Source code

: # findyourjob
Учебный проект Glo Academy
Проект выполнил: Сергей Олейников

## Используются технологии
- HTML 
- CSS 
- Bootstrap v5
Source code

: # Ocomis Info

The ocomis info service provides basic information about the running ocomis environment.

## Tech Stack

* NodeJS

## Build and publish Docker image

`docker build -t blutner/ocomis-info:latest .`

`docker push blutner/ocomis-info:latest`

-=-=-=-=-

WHAT THE TASK ASKS:
Going through the records above line by line, count those that hold the word "latest", and answer with the number only.

ANSWER BOX:
2